== Segment start ==

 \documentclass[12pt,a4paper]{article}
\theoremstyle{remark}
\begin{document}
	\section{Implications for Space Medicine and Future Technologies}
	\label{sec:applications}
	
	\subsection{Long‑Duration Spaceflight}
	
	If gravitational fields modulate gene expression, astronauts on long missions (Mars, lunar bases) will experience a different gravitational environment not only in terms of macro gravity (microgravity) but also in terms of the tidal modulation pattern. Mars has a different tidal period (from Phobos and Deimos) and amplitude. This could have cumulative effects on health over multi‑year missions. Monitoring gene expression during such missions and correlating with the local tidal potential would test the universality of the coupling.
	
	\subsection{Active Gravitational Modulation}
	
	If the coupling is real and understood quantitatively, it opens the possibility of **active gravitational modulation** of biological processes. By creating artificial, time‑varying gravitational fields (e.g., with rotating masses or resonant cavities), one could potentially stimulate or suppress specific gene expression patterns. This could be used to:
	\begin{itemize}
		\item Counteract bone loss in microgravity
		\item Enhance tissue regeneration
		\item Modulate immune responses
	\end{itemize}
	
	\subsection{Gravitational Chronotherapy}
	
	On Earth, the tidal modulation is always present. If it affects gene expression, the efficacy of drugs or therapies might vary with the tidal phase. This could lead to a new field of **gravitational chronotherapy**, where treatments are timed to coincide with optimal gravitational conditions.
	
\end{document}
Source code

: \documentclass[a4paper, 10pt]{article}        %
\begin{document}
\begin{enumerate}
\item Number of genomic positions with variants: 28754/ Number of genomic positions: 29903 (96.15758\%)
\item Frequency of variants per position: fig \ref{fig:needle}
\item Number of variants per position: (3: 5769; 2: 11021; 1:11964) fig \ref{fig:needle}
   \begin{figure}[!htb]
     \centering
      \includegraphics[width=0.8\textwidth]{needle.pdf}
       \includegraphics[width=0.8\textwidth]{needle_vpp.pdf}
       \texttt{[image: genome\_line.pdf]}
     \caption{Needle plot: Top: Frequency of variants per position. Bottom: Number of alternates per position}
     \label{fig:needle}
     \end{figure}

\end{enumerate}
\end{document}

== Segment end ==

**TASK DESCRIPTION**. Repeat the listing above in full.

**RESPONSE AREA**.
 \documentclass[12pt,a4paper]{article}
\theoremstyle{remark}
\begin{document}
	\section{Implications for Space Medicine and Future Technologies}
	\label{sec:applications}
	
	\subsection{Long‑Duration Spaceflight}
	
	If gravitational fields modulate gene expression, astronauts on long missions (Mars, lunar bases) will experience a different gravitational environment not only in terms of macro gravity (microgravity) but also in terms of the tidal modulation pattern. Mars has a different tidal period (from Phobos and Deimos) and amplitude. This could have cumulative effects on health over multi‑year missions. Monitoring gene expression during such missions and correlating with the local tidal potential would test the universality of the coupling.
	
	\subsection{Active Gravitational Modulation}
	
	If the coupling is real and understood quantitatively, it opens the possibility of **active gravitational modulation** of biological processes. By creating artificial, time‑varying gravitational fields (e.g., with rotating masses or resonant cavities), one could potentially stimulate or suppress specific gene expression patterns. This could be used to:
	\begin{itemize}
		\item Counteract bone loss in microgravity
		\item Enhance tissue regeneration
		\item Modulate immune responses
	\end{itemize}
	
	\subsection{Gravitational Chronotherapy}
	
	On Earth, the tidal modulation is always present. If it affects gene expression, the efficacy of drugs or therapies might vary with the tidal phase. This could lead to a new field of **gravitational chronotherapy**, where treatments are timed to coincide with optimal gravitational conditions.
	
\end{document}
Source code

: \documentclass[a4paper, 10pt]{article}        %
\begin{document}
\begin{enumerate}
\item Number of genomic positions with variants: 28754/ Number of genomic positions: 29903 (96.15758\%)
\item Frequency of variants per position: fig \ref{fig:needle}
\item Number of variants per position: (3: 5769; 2: 11021; 1:11964) fig \ref{fig:needle}
   \begin{figure}[!htb]
     \centering
      \includegraphics[width=0.8\textwidth]{needle.pdf}
       \includegraphics[width=0.8\textwidth]{needle_vpp.pdf}
       \texttt{[image: genome\_line.pdf]}
     \caption{Needle plot: Top: Frequency of variants per position. Bottom: Number of alternates per position}
     \label{fig:needle}
     \end{figure}

\end{enumerate}
\end{document}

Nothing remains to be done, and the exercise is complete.